=== YOUR ASSIGNMENT ===
Both the line with "CQkart ecommerce 🛒" and the line with "- user section's" in the records below must appear in the output, along with every line between them, exactly and with nothing added.

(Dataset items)
━━━━━━━━━━━━━━━━━━━━━━━━━━━━━━
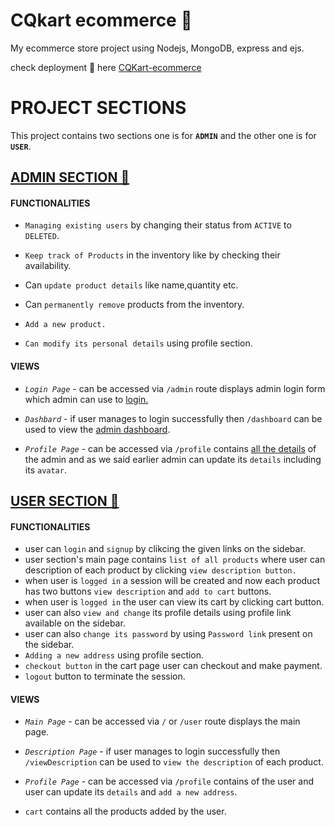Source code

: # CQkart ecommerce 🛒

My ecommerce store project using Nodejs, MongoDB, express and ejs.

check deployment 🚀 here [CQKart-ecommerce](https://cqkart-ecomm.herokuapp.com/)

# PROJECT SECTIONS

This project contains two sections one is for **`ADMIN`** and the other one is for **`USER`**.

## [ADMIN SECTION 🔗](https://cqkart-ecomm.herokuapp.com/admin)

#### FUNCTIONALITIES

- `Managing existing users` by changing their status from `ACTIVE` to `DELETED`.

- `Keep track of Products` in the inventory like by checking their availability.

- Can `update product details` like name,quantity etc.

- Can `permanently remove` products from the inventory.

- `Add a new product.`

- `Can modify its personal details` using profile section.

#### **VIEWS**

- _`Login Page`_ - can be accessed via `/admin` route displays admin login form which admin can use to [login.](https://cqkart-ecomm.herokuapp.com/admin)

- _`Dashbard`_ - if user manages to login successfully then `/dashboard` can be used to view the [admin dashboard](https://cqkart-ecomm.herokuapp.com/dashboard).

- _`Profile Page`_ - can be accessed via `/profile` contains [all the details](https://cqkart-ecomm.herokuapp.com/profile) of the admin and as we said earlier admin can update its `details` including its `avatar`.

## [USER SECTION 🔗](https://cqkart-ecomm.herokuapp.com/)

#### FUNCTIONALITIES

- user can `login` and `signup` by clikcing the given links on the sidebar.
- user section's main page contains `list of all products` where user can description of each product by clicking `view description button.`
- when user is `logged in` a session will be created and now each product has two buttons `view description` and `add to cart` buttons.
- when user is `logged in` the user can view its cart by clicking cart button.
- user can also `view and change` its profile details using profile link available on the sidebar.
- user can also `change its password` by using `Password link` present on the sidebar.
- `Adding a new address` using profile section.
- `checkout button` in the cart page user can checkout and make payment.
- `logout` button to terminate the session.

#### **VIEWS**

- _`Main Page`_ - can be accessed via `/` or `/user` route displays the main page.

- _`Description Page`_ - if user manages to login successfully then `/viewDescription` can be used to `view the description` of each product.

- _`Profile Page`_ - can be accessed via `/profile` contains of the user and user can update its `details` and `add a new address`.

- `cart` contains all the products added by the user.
━━━━━━━━━━━━━━━━━━━━━━━━━━━━━━
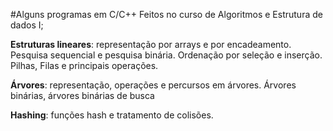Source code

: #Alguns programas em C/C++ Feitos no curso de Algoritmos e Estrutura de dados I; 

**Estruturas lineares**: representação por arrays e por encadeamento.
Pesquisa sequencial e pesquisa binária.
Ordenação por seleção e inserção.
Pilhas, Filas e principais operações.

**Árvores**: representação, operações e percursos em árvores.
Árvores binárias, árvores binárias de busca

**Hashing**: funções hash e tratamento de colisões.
━━━━━━━━━━━━━━━━━━━━━━━━━━━━━━
=== SOLUTION ===
: # CQkart ecommerce 🛒

My ecommerce store project using Nodejs, MongoDB, express and ejs.

check deployment 🚀 here [CQKart-ecommerce](https://cqkart-ecomm.herokuapp.com/)

# PROJECT SECTIONS

This project contains two sections one is for **`ADMIN`** and the other one is for **`USER`**.

## [ADMIN SECTION 🔗](https://cqkart-ecomm.herokuapp.com/admin)

#### FUNCTIONALITIES

- `Managing existing users` by changing their status from `ACTIVE` to `DELETED`.

- `Keep track of Products` in the inventory like by checking their availability.

- Can `update product details` like name,quantity etc.

- Can `permanently remove` products from the inventory.

- `Add a new product.`

- `Can modify its personal details` using profile section.

#### **VIEWS**

- _`Login Page`_ - can be accessed via `/admin` route displays admin login form which admin can use to [login.](https://cqkart-ecomm.herokuapp.com/admin)

- _`Dashbard`_ - if user manages to login successfully then `/dashboard` can be used to view the [admin dashboard](https://cqkart-ecomm.herokuapp.com/dashboard).

- _`Profile Page`_ - can be accessed via `/profile` contains [all the details](https://cqkart-ecomm.herokuapp.com/profile) of the admin and as we said earlier admin can update its `details` including its `avatar`.

## [USER SECTION 🔗](https://cqkart-ecomm.herokuapp.com/)

#### FUNCTIONALITIES

- user can `login` and `signup` by clikcing the given links on the sidebar.
- user section's main page contains `list of all products` where user can description of each product by clicking `view description button.`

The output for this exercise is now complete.